## Exercise aim
What is needed here is each entry reproduced exactly, without its pictures.

Plain-text document sources
• • • •

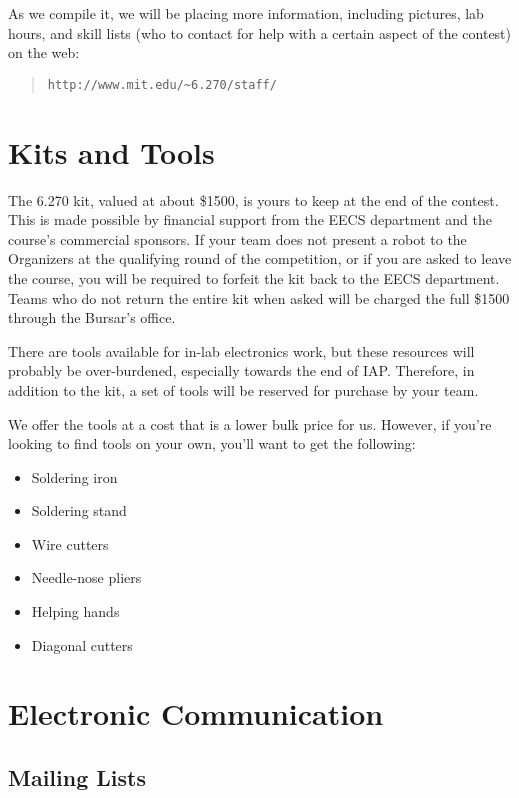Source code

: As we compile it, we will be placing more information, including pictures, lab
hours, and skill lists (who to contact for help with a certain aspect of the
contest) on the web:

\begin{quote}
\begin{verbatim}
http://www.mit.edu/~6.270/staff/
\end{verbatim}
\end{quote}

\section{Kits and Tools}

The 6.270 kit, valued at about \$1500, is yours to keep at the end of the
contest. This is made possible by financial support from the EECS department and
the course's commercial sponsors. If your team does not present a robot to the
Organizers at the qualifying round of the competition, or if you are asked to
leave the course, you will be required to forfeit the kit back to the EECS
department.  Teams who do not return the entire kit when asked will be charged
the full \$1500 through the Bursar's office.

There are tools available for in-lab electronics work, but these resources will
probably be over-burdened, especially towards the end of IAP.  Therefore, in
addition to the kit, a set of tools will be reserved for purchase by your team.

We offer the tools at a cost that is a lower bulk price for us. However, if
you're looking to find tools on your own, you'll want to get the following:

\begin{itemize}
\item Soldering iron
\item Soldering stand
\item Wire cutters
\item Needle-nose pliers
\item Helping hands
\item Diagonal cutters
\end{itemize}

\section{Electronic Communication}

\subsection{Mailing Lists}

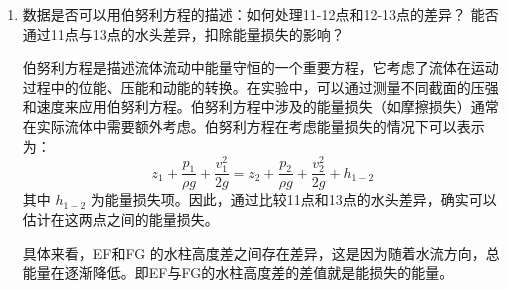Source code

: \documentclass[dvipsnames, svgnames,a4paper,11pt]{article}
\begin{document}
\begin{enumerate}
		根据伯努利定理，流体在管道中的压力和速度满足以下方程：$p + \frac{1}{2}\rho V^2 = C$。其中，$p$ 是流体的压力，$\rho$ 是流体的密度，$V$ 是流体的速度，$C$ 是一个常数。在文丘里管的入口截面和最小截面处，分别取压点，测量水柱高度差，即：$\Delta h = h_1 - h_2$。其中，$h_1$ 是入口截面处的水柱高度，$h_2$ 是最小截面处的水柱高度。假设流体的密度为 $\rho$，水的密度为 $\rho_w$，重力加速度为 $g$，则水柱高度差与流体压力差的关系为：$\Delta p = \rho_w g \Delta h$。代入伯努利方程，得到：$\frac{1}{2}\rho V_1^2 - \frac{1}{2}\rho V_2^2 = \rho_w g \Delta h$。其中，$V_1$ 是入口截面处的流体速度，$V_2$ 是最小截面处的流体速度。如果假设流体是不可压缩的，即 $\rho$ 是一个常数，那么流体的流量 $Q$ 也是一个常数，即：$Q = A_1 V_1 = A_2 V_2$。其中，$A_1$ 是入口截面的面积，$A_2$ 是最小截面的面积。由此，可以解出：$V_1 = \frac{A_2}{A_1} V_2$。代入水柱高度差的方程，得到：$\Delta h = \frac{\rho}{2\rho_w g} \left( \frac{A_1^2 - A_2^2}{A_2^2} \right) V_2^2$。从这个方程可以看出，水柱高度差与最小截面处的流体速度的平方成正比（当地流速越大，水柱高度差越大；当地流速越小，水柱高度差越小）。同时，水柱高度差也与管道的入口截面和最小截面的面积有关入口截面越大（最小截面越小，水柱高度差越大；入口截面越小，最小截面越大，水柱高度差越小）。
		
		对比我们实验得到的结果：相邻水柱高度差与流量成平方关系，即相邻水柱高度差与当地流速成平方关系。		
		
		\item 数据是否可以用伯努利方程的描述：如何处理11-12点和12-13点的差异？
		能否通过11点与13点的水头差异，扣除能量损失的影响？	
		
		伯努利方程是描述流体流动中能量守恒的一个重要方程，它考虑了流体在运动过程中的位能、压能和动能的转换。在实验中，可以通过测量不同截面的压强和速度来应用伯努利方程。伯努利方程中涉及的能量损失（如摩擦损失）通常在实际流体中需要额外考虑。伯努利方程在考虑能量损失的情况下可以表示为：\[ z_1 + \frac{p_1}{\rho g} + \frac{v_1^2}{2g} = z_2 + \frac{p_2}{\rho g} + \frac{v_2^2}{2g} + h_{1-2} \] 其中 \( h_{1-2} \) 为能量损失项。因此，通过比较11点和13点的水头差异，确实可以估计在这两点之间的能量损失。
		
		具体来看，EF和FG 的水柱高度差之间存在差异，这是因为随着水流方向，总能量在逐渐降低。即EF与FG的水柱高度差的差值就是能损失的能量。	
	\end{enumerate}
	
\end{document}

• • • •

## Result for this exercise
Source code

: As we compile it, we will be placing more information, including pictures, lab
hours, and skill lists (who to contact for help with a certain aspect of the
contest) on the web:

\begin{quote}
\begin{verbatim}
http://www.mit.edu/~6.270/staff/
\end{verbatim}
\end{quote}

\section{Kits and Tools}

The 6.270 kit, valued at about \$1500, is yours to keep at the end of the
contest. This is made possible by financial support from the EECS department and
the course's commercial sponsors. If your team does not present a robot to the
Organizers at the qualifying round of the competition, or if you are asked to
leave the course, you will be required to forfeit the kit back to the EECS
department.  Teams who do not return the entire kit when asked will be charged
the full \$1500 through the Bursar's office.

There are tools available for in-lab electronics work, but these resources will
probably be over-burdened, especially towards the end of IAP.  Therefore, in
addition to the kit, a set of tools will be reserved for purchase by your team.

We offer the tools at a cost that is a lower bulk price for us. However, if
you're looking to find tools on your own, you'll want to get the following:

\begin{itemize}
\item Soldering iron
\item Soldering stand
\item Wire cutters
\item Needle-nose pliers
\item Helping hands
\item Diagonal cutters
\end{itemize}

\section{Electronic Communication}

\subsection{Mailing Lists}

Source code

: \documentclass[dvipsnames, svgnames,a4paper,11pt]{article}
\begin{document}
\begin{enumerate}
		根据伯努利定理，流体在管道中的压力和速度满足以下方程：$p + \frac{1}{2}\rho V^2 = C$。其中，$p$ 是流体的压力，$\rho$ 是流体的密度，$V$ 是流体的速度，$C$ 是一个常数。在文丘里管的入口截面和最小截面处，分别取压点，测量水柱高度差，即：$\Delta h = h_1 - h_2$。其中，$h_1$ 是入口截面处的水柱高度，$h_2$ 是最小截面处的水柱高度。假设流体的密度为 $\rho$，水的密度为 $\rho_w$，重力加速度为 $g$，则水柱高度差与流体压力差的关系为：$\Delta p = \rho_w g \Delta h$。代入伯努利方程，得到：$\frac{1}{2}\rho V_1^2 - \frac{1}{2}\rho V_2^2 = \rho_w g \Delta h$。其中，$V_1$ 是入口截面处的流体速度，$V_2$ 是最小截面处的流体速度。如果假设流体是不可压缩的，即 $\rho$ 是一个常数，那么流体的流量 $Q$ 也是一个常数，即：$Q = A_1 V_1 = A_2 V_2$。其中，$A_1$ 是入口截面的面积，$A_2$ 是最小截面的面积。由此，可以解出：$V_1 = \frac{A_2}{A_1} V_2$。代入水柱高度差的方程，得到：$\Delta h = \frac{\rho}{2\rho_w g} \left( \frac{A_1^2 - A_2^2}{A_2^2} \right) V_2^2$。从这个方程可以看出，水柱高度差与最小截面处的流体速度的平方成正比（当地流速越大，水柱高度差越大；当地流速越小，水柱高度差越小）。同时，水柱高度差也与管道的入口截面和最小截面的面积有关入口截面越大（最小截面越小，水柱高度差越大；入口截面越小，最小截面越大，水柱高度差越小）。
		
		对比我们实验得到的结果：相邻水柱高度差与流量成平方关系，即相邻水柱高度差与当地流速成平方关系。		
		
		\item 数据是否可以用伯努利方程的描述：如何处理11-12点和12-13点的差异？
		能否通过11点与13点的水头差异，扣除能量损失的影响？	
		
		伯努利方程是描述流体流动中能量守恒的一个重要方程，它考虑了流体在运动过程中的位能、压能和动能的转换。在实验中，可以通过测量不同截面的压强和速度来应用伯努利方程。伯努利方程中涉及的能量损失（如摩擦损失）通常在实际流体中需要额外考虑。伯努利方程在考虑能量损失的情况下可以表示为：\[ z_1 + \frac{p_1}{\rho g} + \frac{v_1^2}{2g} = z_2 + \frac{p_2}{\rho g} + \frac{v_2^2}{2g} + h_{1-2} \] 其中 \( h_{1-2} \) 为能量损失项。因此，通过比较11点和13点的水头差异，确实可以估计在这两点之间的能量损失。
		
		具体来看，EF和FG 的水柱高度差之间存在差异，这是因为随着水流方向，总能量在逐渐降低。即EF与FG的水柱高度差的差值就是能损失的能量。	
	\end{enumerate}
	
\end{document}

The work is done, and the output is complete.